Scripture and Church: Calvin, Servetus and Castellio

Bruce Gordon is coming to UTC to give a lecture at 7pm on Thursday, January 19 in the Raccoon Mountain Room. This is the second lecture in the LeRoy Martin Distinguished Lecturer Series. The title of his talk is "Scripture and Church: Calvin, Servetus and Castellio." This is the abstract of the upcoming lecture:

"The 1550s was a decade of turbulence and conflict for the European Reformation. In German lands war loomed, while in France the reformed faithful suffered severe persecution. In England the young King Edward VI in whom such hopes had been placed was succeeded by his Catholic older sister, Mary. Within the Reformed church there many unresolved questions and tensions.
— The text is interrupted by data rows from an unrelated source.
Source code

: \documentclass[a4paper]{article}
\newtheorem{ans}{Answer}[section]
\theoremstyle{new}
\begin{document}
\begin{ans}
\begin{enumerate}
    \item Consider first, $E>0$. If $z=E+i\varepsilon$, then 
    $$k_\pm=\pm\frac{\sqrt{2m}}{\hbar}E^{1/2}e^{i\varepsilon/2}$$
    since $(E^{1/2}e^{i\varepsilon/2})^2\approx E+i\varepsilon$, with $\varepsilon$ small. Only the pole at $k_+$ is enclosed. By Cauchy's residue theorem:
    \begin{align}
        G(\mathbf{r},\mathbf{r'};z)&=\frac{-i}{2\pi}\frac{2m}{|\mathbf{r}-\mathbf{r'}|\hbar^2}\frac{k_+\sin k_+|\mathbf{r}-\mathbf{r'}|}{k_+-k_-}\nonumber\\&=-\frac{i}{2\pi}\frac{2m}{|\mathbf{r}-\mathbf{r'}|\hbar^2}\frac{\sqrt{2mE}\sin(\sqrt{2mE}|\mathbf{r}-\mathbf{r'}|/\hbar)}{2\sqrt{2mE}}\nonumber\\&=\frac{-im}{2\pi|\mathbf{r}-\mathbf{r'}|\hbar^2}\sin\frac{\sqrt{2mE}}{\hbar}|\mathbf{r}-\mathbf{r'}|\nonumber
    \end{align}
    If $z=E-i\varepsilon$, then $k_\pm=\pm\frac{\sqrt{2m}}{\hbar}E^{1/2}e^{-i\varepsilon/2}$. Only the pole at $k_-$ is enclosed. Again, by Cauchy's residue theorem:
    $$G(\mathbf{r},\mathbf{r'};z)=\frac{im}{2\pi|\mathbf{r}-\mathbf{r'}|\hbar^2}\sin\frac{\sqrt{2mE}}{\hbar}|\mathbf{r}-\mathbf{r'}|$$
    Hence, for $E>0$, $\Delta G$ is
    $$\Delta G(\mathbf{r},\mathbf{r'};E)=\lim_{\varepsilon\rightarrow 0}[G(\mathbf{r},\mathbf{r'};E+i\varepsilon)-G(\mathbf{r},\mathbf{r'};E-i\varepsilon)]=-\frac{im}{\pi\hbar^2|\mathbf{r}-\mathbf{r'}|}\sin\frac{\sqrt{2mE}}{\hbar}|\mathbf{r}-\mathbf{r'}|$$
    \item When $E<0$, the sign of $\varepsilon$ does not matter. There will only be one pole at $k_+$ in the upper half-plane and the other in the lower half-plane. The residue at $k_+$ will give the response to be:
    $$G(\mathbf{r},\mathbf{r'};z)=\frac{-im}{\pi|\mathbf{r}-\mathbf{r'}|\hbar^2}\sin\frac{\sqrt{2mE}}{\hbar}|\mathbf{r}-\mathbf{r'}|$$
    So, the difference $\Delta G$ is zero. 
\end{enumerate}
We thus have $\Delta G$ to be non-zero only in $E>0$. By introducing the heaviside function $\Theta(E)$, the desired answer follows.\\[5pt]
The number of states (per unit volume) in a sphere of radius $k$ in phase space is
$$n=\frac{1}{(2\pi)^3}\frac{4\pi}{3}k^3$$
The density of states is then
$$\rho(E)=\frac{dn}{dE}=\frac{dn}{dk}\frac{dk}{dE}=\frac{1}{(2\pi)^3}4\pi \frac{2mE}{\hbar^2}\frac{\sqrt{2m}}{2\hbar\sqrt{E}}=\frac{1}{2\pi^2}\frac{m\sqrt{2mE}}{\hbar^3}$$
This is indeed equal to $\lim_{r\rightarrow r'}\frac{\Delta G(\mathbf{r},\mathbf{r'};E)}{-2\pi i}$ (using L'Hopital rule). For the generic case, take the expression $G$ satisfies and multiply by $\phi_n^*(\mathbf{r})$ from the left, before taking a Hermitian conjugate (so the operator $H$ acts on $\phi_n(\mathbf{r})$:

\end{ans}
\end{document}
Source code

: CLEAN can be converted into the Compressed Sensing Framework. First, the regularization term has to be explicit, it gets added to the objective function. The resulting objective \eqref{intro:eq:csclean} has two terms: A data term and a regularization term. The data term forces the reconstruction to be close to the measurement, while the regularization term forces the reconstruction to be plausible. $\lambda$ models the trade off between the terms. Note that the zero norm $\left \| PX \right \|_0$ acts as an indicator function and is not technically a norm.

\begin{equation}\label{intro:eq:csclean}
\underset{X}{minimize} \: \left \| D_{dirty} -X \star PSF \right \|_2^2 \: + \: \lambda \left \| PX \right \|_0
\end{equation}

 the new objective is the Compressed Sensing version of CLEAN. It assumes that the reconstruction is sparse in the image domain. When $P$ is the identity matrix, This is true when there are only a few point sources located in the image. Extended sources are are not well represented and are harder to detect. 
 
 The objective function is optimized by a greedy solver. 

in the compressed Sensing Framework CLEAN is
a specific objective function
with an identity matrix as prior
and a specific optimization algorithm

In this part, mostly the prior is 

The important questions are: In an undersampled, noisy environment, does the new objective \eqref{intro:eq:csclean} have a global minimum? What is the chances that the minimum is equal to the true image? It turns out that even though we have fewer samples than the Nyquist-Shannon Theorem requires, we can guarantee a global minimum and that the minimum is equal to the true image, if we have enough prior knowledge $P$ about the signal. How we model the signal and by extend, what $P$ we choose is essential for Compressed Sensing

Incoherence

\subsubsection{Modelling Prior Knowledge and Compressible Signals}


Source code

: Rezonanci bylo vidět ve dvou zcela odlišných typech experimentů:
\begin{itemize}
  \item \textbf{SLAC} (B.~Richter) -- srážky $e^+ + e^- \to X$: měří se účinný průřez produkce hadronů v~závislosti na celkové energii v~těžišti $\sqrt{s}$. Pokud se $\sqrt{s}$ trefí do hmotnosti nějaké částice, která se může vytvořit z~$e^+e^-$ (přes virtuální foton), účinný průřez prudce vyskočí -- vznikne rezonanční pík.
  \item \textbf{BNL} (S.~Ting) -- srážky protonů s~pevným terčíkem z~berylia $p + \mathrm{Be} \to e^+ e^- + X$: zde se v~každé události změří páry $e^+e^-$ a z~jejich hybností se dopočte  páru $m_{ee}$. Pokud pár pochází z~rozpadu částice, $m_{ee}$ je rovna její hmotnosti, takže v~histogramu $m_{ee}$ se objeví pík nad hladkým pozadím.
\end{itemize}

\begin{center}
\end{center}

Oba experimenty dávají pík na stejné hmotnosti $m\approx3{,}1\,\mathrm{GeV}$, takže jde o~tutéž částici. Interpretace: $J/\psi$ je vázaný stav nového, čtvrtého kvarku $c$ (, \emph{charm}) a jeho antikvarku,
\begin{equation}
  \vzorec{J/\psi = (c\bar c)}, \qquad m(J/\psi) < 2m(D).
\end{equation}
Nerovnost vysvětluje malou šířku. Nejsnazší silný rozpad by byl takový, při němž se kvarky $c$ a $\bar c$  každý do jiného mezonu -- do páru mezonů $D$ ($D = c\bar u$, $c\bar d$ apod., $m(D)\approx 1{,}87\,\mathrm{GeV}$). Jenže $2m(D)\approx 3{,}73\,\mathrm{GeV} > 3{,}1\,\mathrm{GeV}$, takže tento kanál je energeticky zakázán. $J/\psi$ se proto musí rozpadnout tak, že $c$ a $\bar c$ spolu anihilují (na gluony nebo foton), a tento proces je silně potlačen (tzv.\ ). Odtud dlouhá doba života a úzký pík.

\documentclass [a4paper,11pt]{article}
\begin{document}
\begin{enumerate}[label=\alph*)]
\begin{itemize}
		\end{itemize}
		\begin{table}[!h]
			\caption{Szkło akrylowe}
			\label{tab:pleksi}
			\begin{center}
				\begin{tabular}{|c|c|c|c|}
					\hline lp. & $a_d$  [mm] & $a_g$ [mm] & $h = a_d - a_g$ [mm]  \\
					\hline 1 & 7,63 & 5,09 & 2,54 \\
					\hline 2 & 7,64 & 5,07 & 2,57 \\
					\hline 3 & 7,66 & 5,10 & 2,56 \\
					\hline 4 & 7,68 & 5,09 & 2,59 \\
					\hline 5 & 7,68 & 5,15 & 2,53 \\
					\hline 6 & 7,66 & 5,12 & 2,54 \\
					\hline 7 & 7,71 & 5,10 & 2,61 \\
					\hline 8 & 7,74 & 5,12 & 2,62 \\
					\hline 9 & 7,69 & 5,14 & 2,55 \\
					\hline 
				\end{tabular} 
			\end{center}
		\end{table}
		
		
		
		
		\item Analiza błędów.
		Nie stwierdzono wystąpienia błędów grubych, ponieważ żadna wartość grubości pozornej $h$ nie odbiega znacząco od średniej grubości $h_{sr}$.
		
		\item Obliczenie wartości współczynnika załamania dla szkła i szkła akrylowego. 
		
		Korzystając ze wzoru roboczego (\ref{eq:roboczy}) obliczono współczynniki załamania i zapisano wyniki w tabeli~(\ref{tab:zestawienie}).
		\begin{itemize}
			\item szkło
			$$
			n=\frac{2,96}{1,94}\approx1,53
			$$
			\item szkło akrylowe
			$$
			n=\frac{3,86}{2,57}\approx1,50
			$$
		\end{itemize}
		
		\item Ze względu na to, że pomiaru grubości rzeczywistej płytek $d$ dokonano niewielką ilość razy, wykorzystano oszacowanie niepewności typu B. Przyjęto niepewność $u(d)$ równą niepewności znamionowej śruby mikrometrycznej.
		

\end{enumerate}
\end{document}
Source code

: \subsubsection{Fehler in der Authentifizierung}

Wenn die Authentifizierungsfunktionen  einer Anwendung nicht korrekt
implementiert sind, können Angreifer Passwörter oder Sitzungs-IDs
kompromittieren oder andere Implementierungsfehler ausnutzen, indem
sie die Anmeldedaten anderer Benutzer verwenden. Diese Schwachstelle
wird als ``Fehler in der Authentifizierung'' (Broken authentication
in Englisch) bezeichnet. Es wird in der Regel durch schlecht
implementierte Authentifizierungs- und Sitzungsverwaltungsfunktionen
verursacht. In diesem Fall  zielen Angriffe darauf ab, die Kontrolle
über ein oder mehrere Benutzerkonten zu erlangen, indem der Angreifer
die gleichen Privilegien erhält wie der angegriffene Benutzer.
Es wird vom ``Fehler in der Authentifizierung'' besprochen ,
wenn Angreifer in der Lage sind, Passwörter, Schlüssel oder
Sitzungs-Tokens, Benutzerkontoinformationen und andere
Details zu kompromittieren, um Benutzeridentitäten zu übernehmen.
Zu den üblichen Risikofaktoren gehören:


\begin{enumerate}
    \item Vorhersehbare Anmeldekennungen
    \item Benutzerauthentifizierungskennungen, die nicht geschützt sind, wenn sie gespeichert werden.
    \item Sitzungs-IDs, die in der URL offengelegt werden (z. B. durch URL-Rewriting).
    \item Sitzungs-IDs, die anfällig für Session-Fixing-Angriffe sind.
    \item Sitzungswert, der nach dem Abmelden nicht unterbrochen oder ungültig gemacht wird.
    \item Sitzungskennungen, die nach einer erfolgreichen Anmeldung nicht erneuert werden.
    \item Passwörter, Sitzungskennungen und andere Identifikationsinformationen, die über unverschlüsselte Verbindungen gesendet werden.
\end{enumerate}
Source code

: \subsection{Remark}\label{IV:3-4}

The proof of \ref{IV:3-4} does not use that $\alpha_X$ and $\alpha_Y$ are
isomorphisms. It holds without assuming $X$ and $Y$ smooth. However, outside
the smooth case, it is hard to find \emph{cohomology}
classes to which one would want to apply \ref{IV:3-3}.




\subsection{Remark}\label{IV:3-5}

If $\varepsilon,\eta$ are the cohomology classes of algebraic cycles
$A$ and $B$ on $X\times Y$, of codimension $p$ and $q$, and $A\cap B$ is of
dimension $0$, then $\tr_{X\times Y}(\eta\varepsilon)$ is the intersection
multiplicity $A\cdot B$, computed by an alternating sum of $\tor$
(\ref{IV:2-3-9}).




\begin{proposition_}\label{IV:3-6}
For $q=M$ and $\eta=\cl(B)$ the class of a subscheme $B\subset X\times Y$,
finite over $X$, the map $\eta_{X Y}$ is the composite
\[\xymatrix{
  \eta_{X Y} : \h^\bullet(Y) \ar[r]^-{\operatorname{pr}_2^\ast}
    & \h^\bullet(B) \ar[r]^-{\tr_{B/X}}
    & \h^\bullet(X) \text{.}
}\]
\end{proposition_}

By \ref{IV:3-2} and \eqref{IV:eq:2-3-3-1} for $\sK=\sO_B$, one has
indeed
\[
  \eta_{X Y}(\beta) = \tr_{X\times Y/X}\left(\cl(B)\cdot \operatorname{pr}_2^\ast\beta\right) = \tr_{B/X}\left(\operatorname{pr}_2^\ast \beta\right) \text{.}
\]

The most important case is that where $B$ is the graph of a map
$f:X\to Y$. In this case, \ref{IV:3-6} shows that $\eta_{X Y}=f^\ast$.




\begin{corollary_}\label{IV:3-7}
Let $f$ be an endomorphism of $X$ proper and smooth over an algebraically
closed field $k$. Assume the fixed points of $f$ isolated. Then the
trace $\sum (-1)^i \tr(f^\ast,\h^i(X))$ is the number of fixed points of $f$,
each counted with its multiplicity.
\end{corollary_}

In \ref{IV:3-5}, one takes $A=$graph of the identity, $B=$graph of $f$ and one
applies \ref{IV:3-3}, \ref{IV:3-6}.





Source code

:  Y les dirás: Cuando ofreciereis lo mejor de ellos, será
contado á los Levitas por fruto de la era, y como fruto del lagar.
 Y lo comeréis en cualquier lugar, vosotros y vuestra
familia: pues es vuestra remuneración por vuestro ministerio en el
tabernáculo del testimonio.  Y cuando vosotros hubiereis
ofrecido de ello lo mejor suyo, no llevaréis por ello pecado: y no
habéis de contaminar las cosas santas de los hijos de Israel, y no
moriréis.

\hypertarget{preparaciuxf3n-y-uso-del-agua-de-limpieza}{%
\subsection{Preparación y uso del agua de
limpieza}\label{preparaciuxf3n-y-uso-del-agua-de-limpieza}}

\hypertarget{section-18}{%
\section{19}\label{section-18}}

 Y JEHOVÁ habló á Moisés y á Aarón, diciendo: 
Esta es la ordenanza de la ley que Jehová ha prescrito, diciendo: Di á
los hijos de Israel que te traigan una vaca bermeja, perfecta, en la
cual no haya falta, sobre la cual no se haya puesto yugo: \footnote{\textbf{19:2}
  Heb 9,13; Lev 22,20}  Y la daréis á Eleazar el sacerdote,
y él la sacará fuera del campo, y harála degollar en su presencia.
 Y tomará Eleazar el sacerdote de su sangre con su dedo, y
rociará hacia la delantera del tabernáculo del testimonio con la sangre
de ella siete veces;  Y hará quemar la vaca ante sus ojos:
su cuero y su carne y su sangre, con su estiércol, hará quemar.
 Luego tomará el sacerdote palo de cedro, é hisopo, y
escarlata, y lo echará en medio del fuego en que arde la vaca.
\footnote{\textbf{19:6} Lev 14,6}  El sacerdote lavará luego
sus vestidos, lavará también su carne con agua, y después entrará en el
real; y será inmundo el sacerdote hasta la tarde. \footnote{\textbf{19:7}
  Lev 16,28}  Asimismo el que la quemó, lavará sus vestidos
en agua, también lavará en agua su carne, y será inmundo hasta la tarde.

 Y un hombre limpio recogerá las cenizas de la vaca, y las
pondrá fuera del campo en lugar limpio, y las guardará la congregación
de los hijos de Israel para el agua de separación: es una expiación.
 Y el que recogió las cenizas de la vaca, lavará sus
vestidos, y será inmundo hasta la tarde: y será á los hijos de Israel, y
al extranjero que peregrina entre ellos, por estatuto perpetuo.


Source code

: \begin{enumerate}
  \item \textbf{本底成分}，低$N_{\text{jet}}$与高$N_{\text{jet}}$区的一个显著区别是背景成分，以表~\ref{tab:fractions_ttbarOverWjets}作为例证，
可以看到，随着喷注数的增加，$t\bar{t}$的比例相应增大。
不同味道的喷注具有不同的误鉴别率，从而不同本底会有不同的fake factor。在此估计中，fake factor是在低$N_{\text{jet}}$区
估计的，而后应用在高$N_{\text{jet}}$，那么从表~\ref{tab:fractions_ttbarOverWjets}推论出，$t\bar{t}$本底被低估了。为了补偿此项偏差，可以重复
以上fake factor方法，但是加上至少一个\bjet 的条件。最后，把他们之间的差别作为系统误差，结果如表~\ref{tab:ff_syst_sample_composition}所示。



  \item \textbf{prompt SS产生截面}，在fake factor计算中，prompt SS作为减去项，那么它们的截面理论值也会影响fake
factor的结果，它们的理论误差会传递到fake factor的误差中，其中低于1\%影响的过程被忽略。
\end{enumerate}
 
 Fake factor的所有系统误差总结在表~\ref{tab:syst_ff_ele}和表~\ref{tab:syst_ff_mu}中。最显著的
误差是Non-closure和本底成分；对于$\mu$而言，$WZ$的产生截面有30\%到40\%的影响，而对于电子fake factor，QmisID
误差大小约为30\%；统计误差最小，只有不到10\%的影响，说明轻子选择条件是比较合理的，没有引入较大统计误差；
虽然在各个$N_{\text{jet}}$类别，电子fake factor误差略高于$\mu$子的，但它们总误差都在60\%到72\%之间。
This was evident in the trial and execution of the Spaniard Michael Servetus in Geneva in the autumn of 1553. This notorious case brought together three very different figures: John Calvin, Servetus and Sebastian Castellio. This talk will explore the differences between these men by considering the ways in which they interpreted the Bible and how those readings influenced their understanding of church and reform. The result is a consideration of the different paths the Reformation might have taken during those volatile years."

Bruce has written a wonderful new biography on John Calvin published by Yale University Press in 2009. The book puts flesh on a figure noted for his influential Institutes of the Christian Religion but whose life has been somewhat obscure. Although there is not all that much information on Calvin's person life, Bruce constructs an interesting and seamless narrative that places the great theologian within the context of Renaissance Europe. He also does a masterful job at describing Calvin as a regular person with character flaws, including arrogance and a desire for revenge against his enemies, while at the same time revealing Calvin's strengths, such as human compassion for the poor and desire for ecumenism among the other reformers. Calvin is sure to be the definitive biography of Geneva theologian for many more years to come and I look forward to his lecture at UTC.